What the exercise asks >>
Count how many lines below include the word "Safo". Answer with a number only.

[Extracted records]
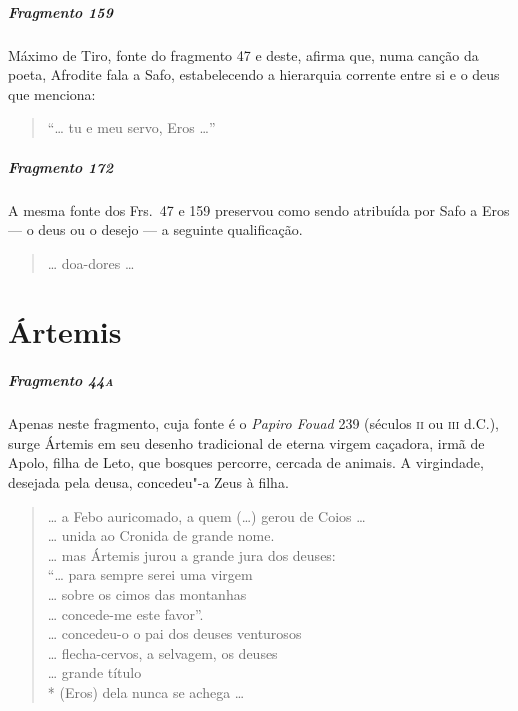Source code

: \paragraph{Fragmento 159}

{\small Máximo de Tiro, fonte do fragmento 47 e deste, afirma que, numa canção da poeta,
Afrodite fala a Safo, estabelecendo a hierarquia corrente entre si e o deus que
menciona:}

\begin{verse}
“\ldots{} tu e meu servo, Eros \ldots{}”
\end{verse}


\paragraph{Fragmento 172}

{\small A mesma fonte dos Frs.~47 e 159 preservou como sendo atribuída por Safo a Eros --- o deus ou o desejo --- a seguinte qualificação.}

\begin{verse}
\ldots{} doa-dores \ldots{} 
\end{verse}

\chapter{Ártemis}

\paragraph{Fragmento 44\textsc{a}}

{\small Apenas neste fragmento, cuja fonte é o \textit{Papiro Fouad }239 (séculos \textsc{ii} ou
\textsc{iii} d.C.), surge Ártemis em seu desenho tradicional de eterna virgem caçadora,
irmã de Apolo, filha de Leto, que bosques percorre, cercada de animais. A
virgindade, desejada pela deusa, concedeu"-a Zeus à filha.}

\begin{verse}
\ldots{} a Febo auricomado, a quem (\ldots{}) gerou de Coios \ldots{}\\
\ldots{} unida ao Cronida de grande nome.\\
\ldots{} mas Ártemis jurou a grande jura dos deuses:\\
``\ldots{} para sempre serei uma virgem\\
\ldots{} sobre os cimos das montanhas\\
\ldots{} concede-me este favor''.\\
\ldots{} concedeu-o o pai dos deuses venturosos\\
\ldots{} flecha-cervos, a selvagem, os deuses\\
\ldots{} grande título\\*
(Eros) dela nunca se achega \ldots{}
\end{verse}


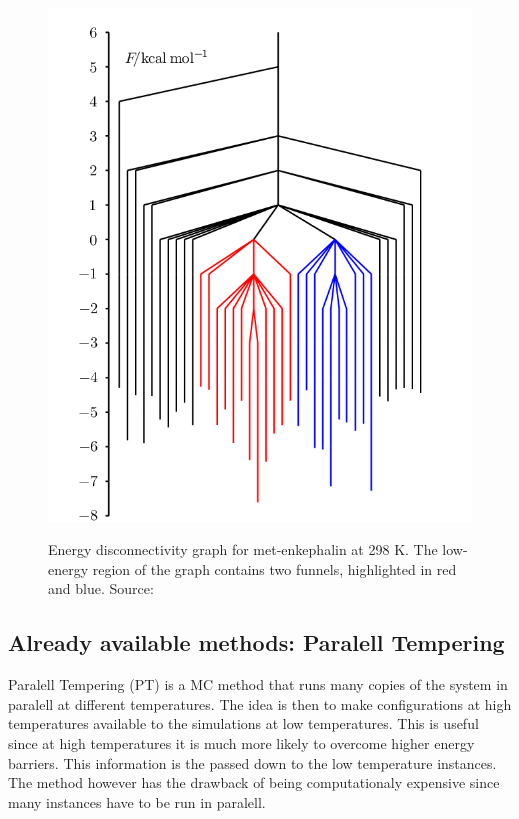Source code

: \documentclass[11pt]{scrartcl} %
\begin{document}
\begin{figure}[h!]
	\center
	\includegraphics[scale=0.3]{figures/funnels.png}
	\label{fig:funnels}
	\caption{Energy disconnectivity graph for met-enkephalin at 298 K. The low-energy region of the graph contains two funnels, highlighted in red and blue. Source: \cite{Wales2005}}
\end{figure}
\subsection{Already available methods: Paralell Tempering}
Paralell Tempering (PT) is a MC method that runs many copies of the system in paralell at different temperatures. The idea is then to make configurations at high temperatures available to the simulations at low temperatures. This is useful since at high temperatures it is much more likely to overcome higher energy barriers. This information is the passed down to the low temperature instances. The method however has the drawback of being computationaly expensive since many instances have to be run in paralell.
\end{document}
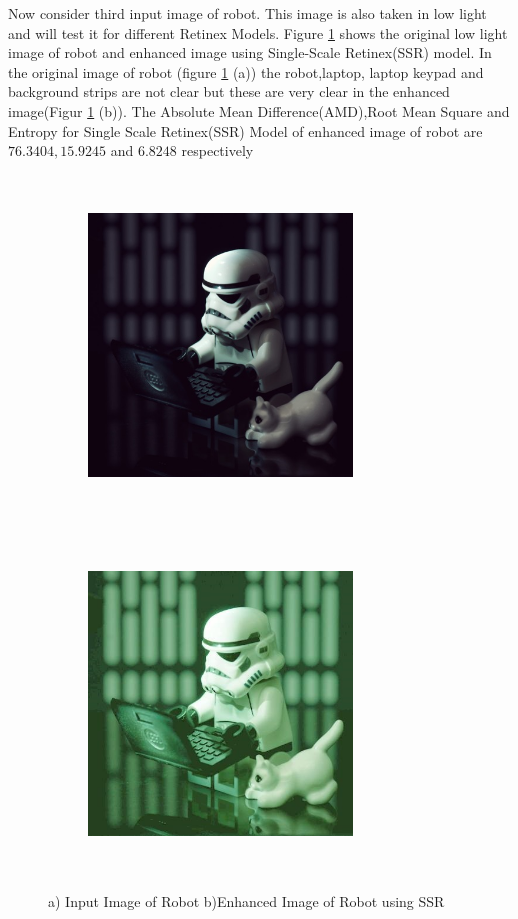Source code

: Now consider third input image of robot. This image is also taken in low light and will test it for different Retinex Models. Figure \ref{fig:ssrRobot} shows the original low light image of robot and enhanced image using Single-Scale Retinex(SSR) model. In the original image of robot (figure \ref{fig:ssrRobot} (a))  the robot,laptop, laptop keypad and background strips are not clear but these are very clear in the enhanced image(Figur \ref{fig:ssrRobot} (b)). The Absolute Mean Difference(AMD),Root Mean Square and Entropy for Single Scale Retinex(SSR) Model of enhanced image of robot are $76.3404, 15.9245$ and $6.8248$ respectively      


\begin{figure}[!htb]
	\begin{subfigure}{8cm}
		\centering    
    	\includegraphics[width=7cm,height=9cm,keepaspectratio]{images/ch5/robot_input.jpg}
    	\caption{} 
    \end{subfigure}
  	\begin{subfigure}{6cm}
  		\centering
  		\includegraphics[width=7cm,height=9cm,keepaspectratio]{images/ch5/robot_ssr.jpg}
   		\caption{}
  	\end{subfigure}
  	\caption{a) Input Image of Robot b)Enhanced Image of Robot using SSR}
  	\label{fig:ssrRobot}
\end{figure}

Reply to the task >>
2